*WHAT THIS TASK INVOLVES:* The records below need copying. Match each line exactly.

◇ ◇ ◇ ◇

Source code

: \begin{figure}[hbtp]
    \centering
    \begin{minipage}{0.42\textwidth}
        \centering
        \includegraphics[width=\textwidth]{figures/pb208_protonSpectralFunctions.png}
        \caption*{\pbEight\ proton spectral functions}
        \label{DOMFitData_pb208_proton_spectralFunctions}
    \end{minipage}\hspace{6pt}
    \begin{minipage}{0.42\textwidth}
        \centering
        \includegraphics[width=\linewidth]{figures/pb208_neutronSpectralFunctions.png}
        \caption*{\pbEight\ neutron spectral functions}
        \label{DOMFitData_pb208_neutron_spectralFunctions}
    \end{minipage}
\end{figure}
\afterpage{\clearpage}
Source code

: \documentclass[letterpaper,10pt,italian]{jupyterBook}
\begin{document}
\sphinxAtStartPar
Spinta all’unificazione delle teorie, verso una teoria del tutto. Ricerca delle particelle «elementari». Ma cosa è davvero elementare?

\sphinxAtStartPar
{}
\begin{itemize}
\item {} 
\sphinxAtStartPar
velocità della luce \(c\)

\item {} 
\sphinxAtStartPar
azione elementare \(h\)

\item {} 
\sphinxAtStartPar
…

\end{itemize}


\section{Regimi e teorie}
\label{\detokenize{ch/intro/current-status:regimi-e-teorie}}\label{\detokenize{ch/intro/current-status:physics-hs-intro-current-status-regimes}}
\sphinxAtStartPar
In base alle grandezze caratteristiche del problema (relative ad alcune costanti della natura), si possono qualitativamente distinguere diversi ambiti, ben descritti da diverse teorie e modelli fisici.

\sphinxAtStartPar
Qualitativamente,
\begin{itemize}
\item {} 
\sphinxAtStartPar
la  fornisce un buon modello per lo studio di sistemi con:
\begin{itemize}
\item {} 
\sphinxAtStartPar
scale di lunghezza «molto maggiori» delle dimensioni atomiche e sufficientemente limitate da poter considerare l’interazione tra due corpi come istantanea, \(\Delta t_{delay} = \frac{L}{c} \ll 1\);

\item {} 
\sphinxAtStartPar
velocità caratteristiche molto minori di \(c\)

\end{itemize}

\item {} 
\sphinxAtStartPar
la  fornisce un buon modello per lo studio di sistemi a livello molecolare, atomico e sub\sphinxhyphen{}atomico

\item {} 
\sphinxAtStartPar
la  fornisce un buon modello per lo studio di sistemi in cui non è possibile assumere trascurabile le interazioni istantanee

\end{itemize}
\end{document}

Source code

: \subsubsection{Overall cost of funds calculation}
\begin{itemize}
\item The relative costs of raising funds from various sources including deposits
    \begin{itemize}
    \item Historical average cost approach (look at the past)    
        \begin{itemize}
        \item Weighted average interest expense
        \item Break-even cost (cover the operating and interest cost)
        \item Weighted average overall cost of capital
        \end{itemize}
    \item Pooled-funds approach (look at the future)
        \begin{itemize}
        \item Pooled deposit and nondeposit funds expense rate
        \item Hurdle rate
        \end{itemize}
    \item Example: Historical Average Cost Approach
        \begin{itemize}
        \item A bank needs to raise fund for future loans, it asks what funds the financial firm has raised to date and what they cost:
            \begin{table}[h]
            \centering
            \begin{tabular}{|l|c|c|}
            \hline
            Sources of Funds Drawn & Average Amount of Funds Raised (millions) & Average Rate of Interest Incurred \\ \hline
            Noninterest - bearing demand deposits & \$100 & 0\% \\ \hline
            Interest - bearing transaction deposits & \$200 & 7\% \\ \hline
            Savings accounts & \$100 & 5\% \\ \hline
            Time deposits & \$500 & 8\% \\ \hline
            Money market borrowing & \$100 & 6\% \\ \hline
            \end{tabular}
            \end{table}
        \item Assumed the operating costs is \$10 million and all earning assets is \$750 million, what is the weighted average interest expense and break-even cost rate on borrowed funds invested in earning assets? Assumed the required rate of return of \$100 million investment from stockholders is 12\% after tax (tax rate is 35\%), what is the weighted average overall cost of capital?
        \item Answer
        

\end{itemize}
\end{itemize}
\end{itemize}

◇ ◇ ◇ ◇

*SOLUTION:*
Source code

: \begin{figure}[hbtp]
    \centering
    \begin{minipage}{0.42\textwidth}
        \centering
        \includegraphics[width=\textwidth]{figures/pb208_protonSpectralFunctions.png}
        \caption*{\pbEight\ proton spectral functions}
        \label{DOMFitData_pb208_proton_spectralFunctions}
    \end{minipage}\hspace{6pt}
    \begin{minipage}{0.42\textwidth}
        \centering
        \includegraphics[width=\linewidth]{figures/pb208_neutronSpectralFunctions.png}
        \caption*{\pbEight\ neutron spectral functions}
        \label{DOMFitData_pb208_neutron_spectralFunctions}
    \end{minipage}
\end{figure}
\afterpage{\clearpage}
Source code

: \documentclass[letterpaper,10pt,italian]{jupyterBook}
\begin{document}
\sphinxAtStartPar
Spinta all’unificazione delle teorie, verso una teoria del tutto. Ricerca delle particelle «elementari». Ma cosa è davvero elementare?

\sphinxAtStartPar
{}
\begin{itemize}
\item {} 
\sphinxAtStartPar
velocità della luce \(c\)

\item {} 
\sphinxAtStartPar
azione elementare \(h\)

\item {} 
\sphinxAtStartPar
…

\end{itemize}


\section{Regimi e teorie}
\label{\detokenize{ch/intro/current-status:regimi-e-teorie}}\label{\detokenize{ch/intro/current-status:physics-hs-intro-current-status-regimes}}
\sphinxAtStartPar
In base alle grandezze caratteristiche del problema (relative ad alcune costanti della natura), si possono qualitativamente distinguere diversi ambiti, ben descritti da diverse teorie e modelli fisici.

\sphinxAtStartPar
Qualitativamente,
\begin{itemize}
\item {} 
\sphinxAtStartPar
la  fornisce un buon modello per lo studio di sistemi con:
\begin{itemize}
\item {} 
\sphinxAtStartPar
scale di lunghezza «molto maggiori» delle dimensioni atomiche e sufficientemente limitate da poter considerare l’interazione tra due corpi come istantanea, \(\Delta t_{delay} = \frac{L}{c} \ll 1\);

\item {} 
\sphinxAtStartPar
velocità caratteristiche molto minori di \(c\)

\end{itemize}

\item {} 
\sphinxAtStartPar
la  fornisce un buon modello per lo studio di sistemi a livello molecolare, atomico e sub\sphinxhyphen{}atomico

\item {} 
\sphinxAtStartPar
la  fornisce un buon modello per lo studio di sistemi in cui non è possibile assumere trascurabile le interazioni istantanee

\end{itemize}
\end{document}

Source code

: \subsubsection{Overall cost of funds calculation}
\begin{itemize}
\item The relative costs of raising funds from various sources including deposits
    \begin{itemize}
    \item Historical average cost approach (look at the past)    
        \begin{itemize}
        \item Weighted average interest expense
        \item Break-even cost (cover the operating and interest cost)
        \item Weighted average overall cost of capital
        \end{itemize}
    \item Pooled-funds approach (look at the future)
        \begin{itemize}
        \item Pooled deposit and nondeposit funds expense rate
        \item Hurdle rate
        \end{itemize}
    \item Example: Historical Average Cost Approach
        \begin{itemize}
        \item A bank needs to raise fund for future loans, it asks what funds the financial firm has raised to date and what they cost:
            \begin{table}[h]
            \centering
            \begin{tabular}{|l|c|c|}
            \hline
            Sources of Funds Drawn & Average Amount of Funds Raised (millions) & Average Rate of Interest Incurred \\ \hline
            Noninterest - bearing demand deposits & \$100 & 0\% \\ \hline
            Interest - bearing transaction deposits & \$200 & 7\% \\ \hline
            Savings accounts & \$100 & 5\% \\ \hline
            Time deposits & \$500 & 8\% \\ \hline
            Money market borrowing & \$100 & 6\% \\ \hline
            \end{tabular}
            \end{table}
        \item Assumed the operating costs is \$10 million and all earning assets is \$750 million, what is the weighted average interest expense and break-even cost rate on borrowed funds invested in earning assets? Assumed the required rate of return of \$100 million investment from stockholders is 12\% after tax (tax rate is 35\%), what is the weighted average overall cost of capital?
        \item Answer
        

\end{itemize}
\end{itemize}
\end{itemize}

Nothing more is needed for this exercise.